EncryptionConfiguration

This page is the authoritative reference for the Kubernetes API server EncryptionConfiguration shape used with bao-kms-provider. For the bring-up tutorial, see Getting Started: Kubernetes Encryption Config .

Minimal Shape

apiVersion: apiserver.config.k8s.io/v1
kind: EncryptionConfiguration
resources:
  - resources:
      - secrets
    providers:
      - kms:
          apiVersion: v2
          name: openbao-kms-workload-a
          endpoint: unix:///run/openbao-kms/kms.sock
          timeout: 3s
      - identity: {}

A maintained sample lives at deploy/kubernetes/encryption-config.yaml in the repository.

Field Reference

Top-Level apiVersion

Always apiserver.config.k8s.io/v1; this is the Kubernetes API server configuration object version.

providers[].kms.apiVersion

Always v2. KMS v1 is not implemented in this provider; configuring v1 results in a Kubernetes API server error.

name

Identity-bearing. The value:

  • must match transit.keyIdScope.providerName in the provider configuration,
  • participates in key_id derivation; see Reference: Key ID And AAD ,
  • participates in AAD envelope construction; see Reference: Key ID And AAD ,
  • must not change after encryption begins without a documented migration plan.

doctor validates that the API server EncryptionConfiguration provider name matches the provider configuration; see Reference: CLI: doctor .

endpoint

The endpoint must use the unix:// scheme and must match server.socketPath in the provider configuration. Other endpoint forms are rejected.

Every control-plane node must have a local provider instance serving the same endpoint path. The API server does not connect across hosts.

timeout

The duration the API server waits for any KMS gRPC call before treating it as failed.

Initial recommendation: 3s.

Tightening this value should follow benchmark and failure-mode testing. The provider targets much lower normal latency; startup decrypt storms and OpenBao failover can produce tail latency that approaches the timeout. Set the timeout against measured p99 of openbao_kms_grpc_duration_seconds plus a safety margin, not against the steady-state median.

A timeout that is too short surfaces as timeout errors in the error class catalog and may block writes to encrypted resources.

resources

The list of API resources the provider encrypts at write time. Resources outside this list remain unencrypted in etcd.

Recommended starting point:

resources:
  - secrets

Common second step is to add configmaps. CRDs can be encrypted with the same provider once the operator has assessed size, read and write volume, and recovery impact.

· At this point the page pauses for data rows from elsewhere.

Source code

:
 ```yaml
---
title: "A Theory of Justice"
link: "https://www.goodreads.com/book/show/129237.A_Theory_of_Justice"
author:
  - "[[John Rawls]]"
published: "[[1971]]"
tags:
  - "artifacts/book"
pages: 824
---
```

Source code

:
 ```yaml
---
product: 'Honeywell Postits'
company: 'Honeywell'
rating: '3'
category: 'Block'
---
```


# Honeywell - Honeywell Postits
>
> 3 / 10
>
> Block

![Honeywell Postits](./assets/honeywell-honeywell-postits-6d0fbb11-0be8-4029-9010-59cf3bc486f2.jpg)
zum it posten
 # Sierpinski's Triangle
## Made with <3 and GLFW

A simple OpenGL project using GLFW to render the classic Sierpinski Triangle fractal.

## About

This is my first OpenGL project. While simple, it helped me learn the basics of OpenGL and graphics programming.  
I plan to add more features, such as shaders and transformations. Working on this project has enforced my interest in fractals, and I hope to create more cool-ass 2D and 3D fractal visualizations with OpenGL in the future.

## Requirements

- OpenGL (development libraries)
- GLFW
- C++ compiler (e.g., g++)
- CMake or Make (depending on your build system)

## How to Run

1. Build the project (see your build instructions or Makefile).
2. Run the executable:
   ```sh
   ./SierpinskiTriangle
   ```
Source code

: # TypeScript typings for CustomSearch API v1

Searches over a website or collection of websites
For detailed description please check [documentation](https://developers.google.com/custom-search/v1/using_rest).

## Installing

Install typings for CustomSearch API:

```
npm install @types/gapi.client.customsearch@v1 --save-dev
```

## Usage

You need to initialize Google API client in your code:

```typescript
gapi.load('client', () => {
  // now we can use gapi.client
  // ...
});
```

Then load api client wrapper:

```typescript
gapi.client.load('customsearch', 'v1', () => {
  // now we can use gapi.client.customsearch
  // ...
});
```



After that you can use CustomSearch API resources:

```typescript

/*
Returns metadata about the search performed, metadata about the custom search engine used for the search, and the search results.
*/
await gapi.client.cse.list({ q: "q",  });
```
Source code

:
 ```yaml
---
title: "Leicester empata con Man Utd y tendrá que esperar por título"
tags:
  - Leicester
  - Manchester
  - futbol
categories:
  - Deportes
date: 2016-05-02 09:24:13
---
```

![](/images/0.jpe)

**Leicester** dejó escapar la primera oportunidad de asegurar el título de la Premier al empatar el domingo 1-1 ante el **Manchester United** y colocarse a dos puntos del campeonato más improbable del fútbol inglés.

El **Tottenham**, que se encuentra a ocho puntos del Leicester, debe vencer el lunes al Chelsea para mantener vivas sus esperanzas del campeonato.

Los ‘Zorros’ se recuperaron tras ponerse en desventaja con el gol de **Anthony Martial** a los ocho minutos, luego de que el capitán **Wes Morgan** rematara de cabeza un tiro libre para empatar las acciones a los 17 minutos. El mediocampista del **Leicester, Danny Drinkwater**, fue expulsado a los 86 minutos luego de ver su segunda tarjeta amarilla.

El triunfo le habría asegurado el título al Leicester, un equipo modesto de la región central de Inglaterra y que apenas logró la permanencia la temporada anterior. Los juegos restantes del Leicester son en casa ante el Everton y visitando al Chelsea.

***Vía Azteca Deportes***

The resources set is not retroactive. Adding a resource type after encryption begins requires a storage migration; see Getting Started: Migrate Existing Resources .

identity Fallback

The identity provider is the API server’s no-op fallback. With it last in the providers list:

  • new writes go through kms,
  • existing plaintext objects remain readable,
  • kms failures do not silently fall back to plaintext writes (Kubernetes does not silently downgrade between providers when kms is first).

Remove identity after every targeted resource has been rewritten through kms. Leaving it in place indefinitely increases the chance that future misconfiguration produces plaintext writes; removing it too early breaks reads of plaintext objects that were not migrated. See Getting Started: Remove The Identity Fallback .

Automatic Reload

Kubernetes supports automatic reload of the encryption provider configuration when kube-apiserver is started with:

--encryption-provider-config-automatic-reload=true

Reload caveats:

  • The API server applies the new configuration immediately and surfaces any errors at the next encrypt or decrypt call rather than during validation.
  • Provider name typos, unreachable sockets, or socket permission changes surface as KMS Status failures and ultimately as encrypt or decrypt errors against live traffic.
  • A failed reload does not roll back to the previous configuration. Once a configuration is applied, the API server uses it until the next valid configuration is seen.

Treat reload as a faster restart, not a safety check.

Resource Selection Trade-Offs

Adding a resource type to the resources list increases:

  • KMS provider request volume during writes,
  • decrypt traffic during reads (mitigated by API server caches),
  • migration scope when rotating keys,
  • recovery scope when restoring from backup,
  • latency impact during startup decrypt storms,
  • audit and compliance scope.

Plan the resource set deliberately. Encrypting all resources is rarely the right starting point.